At this point removing the space is easy anyway. You can minify your files before uploading to the server. That way you have the unminified version to edit on your computer and the minified one on the server.
Sass 3.2 has almost become a real programming language.
Consider the following design pattern :
// Placeholder primitives
//————————————————————————————————-
// Placeholder primitives allow for optimal code reuse while positively impacting code readability compared with native CSS code.
// This sets a default border style without actually drawing the border
%border-init {
. . . . .border: 0 solid black;
}
// Draw the border
%border-1px {
. . . . .border-width: 1px;
}
// Change the border color to red
%border-red {
. . . . .border-color: red;
}
// Change the border color to green
%border-green {
. . . . .border-color: green;
}
// Float to the right
%float-right {
. . . . .float: right;
}
// Component placeholders
//————————————————————————————————-
// Sets default styles for the button element and changes the default behavior with modifiers. Each type of style is its own component placeholder and references primitive placeholders
// Defines borders for buttons
%button-borders {
. . . . .@extend %border-init;
. . . . .@extend %border-1px;
. . . . .&.attention {
. . . . .. . . . .@extend %border-red;
. . . . .}
. . . . .&.submit {
. . . . .. . . . .@extend %border-red;
. . . . .}
. . . . ..sidebar }
// Defines floats for buttons
%button-floats {
. . . . .&.submit {
. . . . .. . . . .@extend %float-right;
. . . . .}
}
// Button component
//————————————————————————————————-
// Combines different component placeholders for the button
button {
. . . . .@extend %button-borders;
. . . . .@extend %button-floats;
}
Output :
button {
. . . .border: 0 solid black; }
button {
. . . .border-width: 1px; }
button.attention, button.submit {
. . . .border-color: red; }
.sidebar button {
. . . .border-color: green; }
button.submit {
. . . .float: right; }
Thanks John. That’s pretty impressive. I can’t say that I’ve explored all Sass has to offer, but I’m learning and liking what I do learn. It’s really made development easier for me.

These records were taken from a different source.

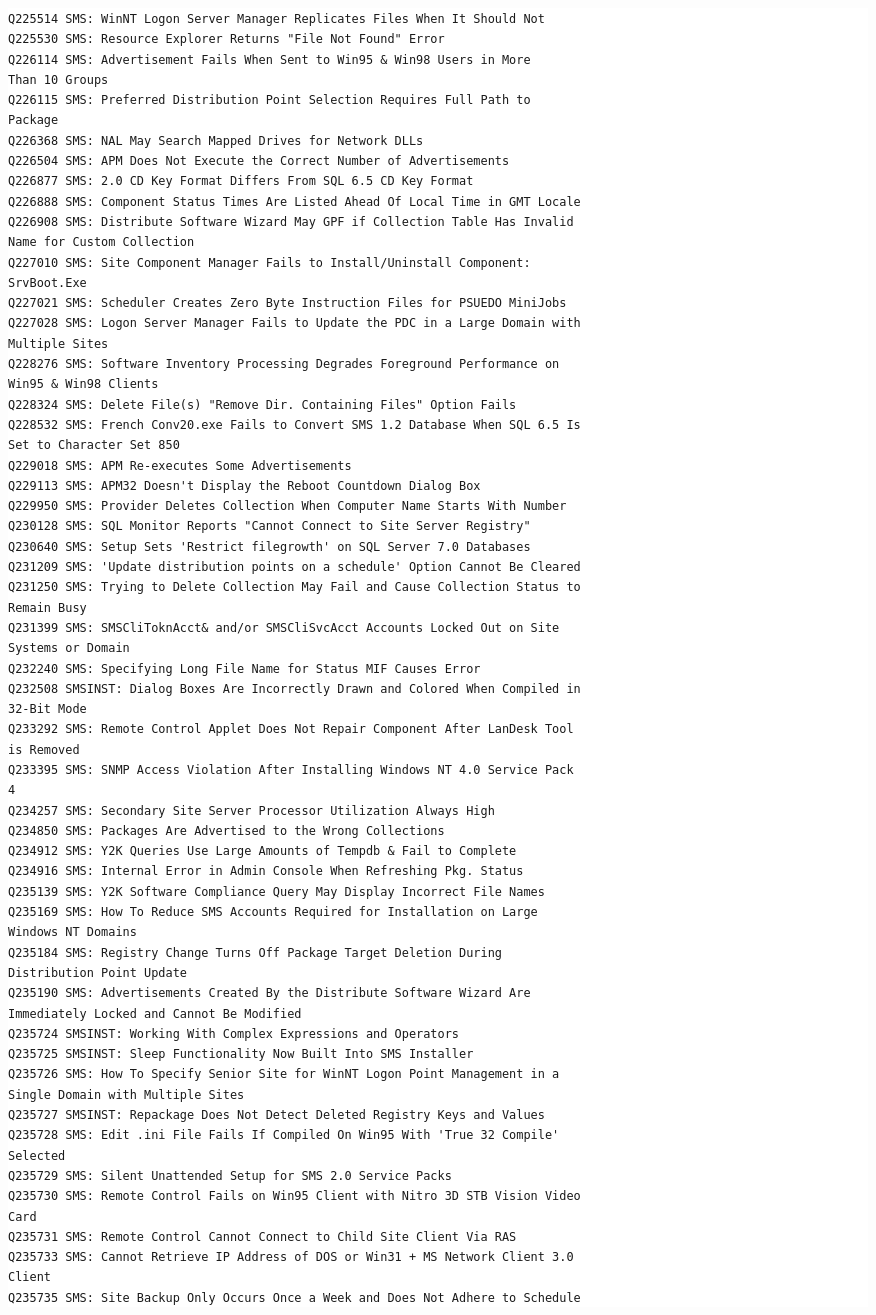 	Q225514 SMS: WinNT Logon Server Manager Replicates Files When It Should Not
	Q225530 SMS: Resource Explorer Returns "File Not Found" Error
	Q226114 SMS: Advertisement Fails When Sent to Win95 & Win98 Users in More
	Than 10 Groups
	Q226115 SMS: Preferred Distribution Point Selection Requires Full Path to
	Package
	Q226368 SMS: NAL May Search Mapped Drives for Network DLLs
	Q226504 SMS: APM Does Not Execute the Correct Number of Advertisements
	Q226877 SMS: 2.0 CD Key Format Differs From SQL 6.5 CD Key Format
	Q226888 SMS: Component Status Times Are Listed Ahead Of Local Time in GMT Locale
	Q226908 SMS: Distribute Software Wizard May GPF if Collection Table Has Invalid
	Name for Custom Collection
	Q227010 SMS: Site Component Manager Fails to Install/Uninstall Component:
	SrvBoot.Exe
	Q227021 SMS: Scheduler Creates Zero Byte Instruction Files for PSUEDO MiniJobs
	Q227028 SMS: Logon Server Manager Fails to Update the PDC in a Large Domain with
	Multiple Sites
	Q228276 SMS: Software Inventory Processing Degrades Foreground Performance on
	Win95 & Win98 Clients
	Q228324 SMS: Delete File(s) "Remove Dir. Containing Files" Option Fails
	Q228532 SMS: French Conv20.exe Fails to Convert SMS 1.2 Database When SQL 6.5 Is
	Set to Character Set 850
	Q229018 SMS: APM Re-executes Some Advertisements
	Q229113 SMS: APM32 Doesn't Display the Reboot Countdown Dialog Box
	Q229950 SMS: Provider Deletes Collection When Computer Name Starts With Number
	Q230128 SMS: SQL Monitor Reports "Cannot Connect to Site Server Registry"
	Q230640 SMS: Setup Sets 'Restrict filegrowth' on SQL Server 7.0 Databases
	Q231209 SMS: 'Update distribution points on a schedule' Option Cannot Be Cleared
	Q231250 SMS: Trying to Delete Collection May Fail and Cause Collection Status to
	Remain Busy
	Q231399 SMS: SMSCliToknAcct& and/or SMSCliSvcAcct Accounts Locked Out on Site
	Systems or Domain
	Q232240 SMS: Specifying Long File Name for Status MIF Causes Error
	Q232508 SMSINST: Dialog Boxes Are Incorrectly Drawn and Colored When Compiled in
	32-Bit Mode
	Q233292 SMS: Remote Control Applet Does Not Repair Component After LanDesk Tool
	is Removed
	Q233395 SMS: SNMP Access Violation After Installing Windows NT 4.0 Service Pack
	4
	Q234257 SMS: Secondary Site Server Processor Utilization Always High
	Q234850 SMS: Packages Are Advertised to the Wrong Collections
	Q234912 SMS: Y2K Queries Use Large Amounts of Tempdb & Fail to Complete
	Q234916 SMS: Internal Error in Admin Console When Refreshing Pkg. Status
	Q235139 SMS: Y2K Software Compliance Query May Display Incorrect File Names
	Q235169 SMS: How To Reduce SMS Accounts Required for Installation on Large
	Windows NT Domains
	Q235184 SMS: Registry Change Turns Off Package Target Deletion During
	Distribution Point Update
	Q235190 SMS: Advertisements Created By the Distribute Software Wizard Are
	Immediately Locked and Cannot Be Modified
	Q235724 SMSINST: Working With Complex Expressions and Operators
	Q235725 SMSINST: Sleep Functionality Now Built Into SMS Installer
	Q235726 SMS: How To Specify Senior Site for WinNT Logon Point Management in a
	Single Domain with Multiple Sites
	Q235727 SMSINST: Repackage Does Not Detect Deleted Registry Keys and Values
	Q235728 SMS: Edit .ini File Fails If Compiled On Win95 With 'True 32 Compile'
	Selected
	Q235729 SMS: Silent Unattended Setup for SMS 2.0 Service Packs
	Q235730 SMS: Remote Control Fails on Win95 Client with Nitro 3D STB Vision Video
	Card
	Q235731 SMS: Remote Control Cannot Connect to Child Site Client Via RAS
	Q235733 SMS: Cannot Retrieve IP Address of DOS or Win31 + MS Network Client 3.0
	Client
	Q235735 SMS: Site Backup Only Occurs Once a Week and Does Not Adhere to Schedule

Every so often I need to work directly in a css file and I find I just don’t enjoy working in it as much. I reach for Sass things only to find I can’t use them directly in the css.
I would like some of what’s in Sass or Less or whatever preprocessor to make it’s way into css directly. Mostly to be able to make changes via Javascript. I’ve found myself wanting to interact with a Sass variable in Javascript, but as far as I know you can’t do that.
Thanks for sharing this! I agree with most points, only for classes I think there is a better way. I feel reminded of Jens Meierts rule of avoiding them if possible and otherwise use functional names, then generic names. I can’t find that post but noticed he wrote about maintainability in particular: http://meiert.com/en/blog/20090617/maintainability-guide/ (no affiliation)
Thanks Carlos. I’m still trying to work out the best way to handle classes and ids. I experiment on different projects, but I still haven’t settled on anything consistent.
Thanks for the link. I do read Jens blog, but I think I started after that guide. I don’t remember seeing it before.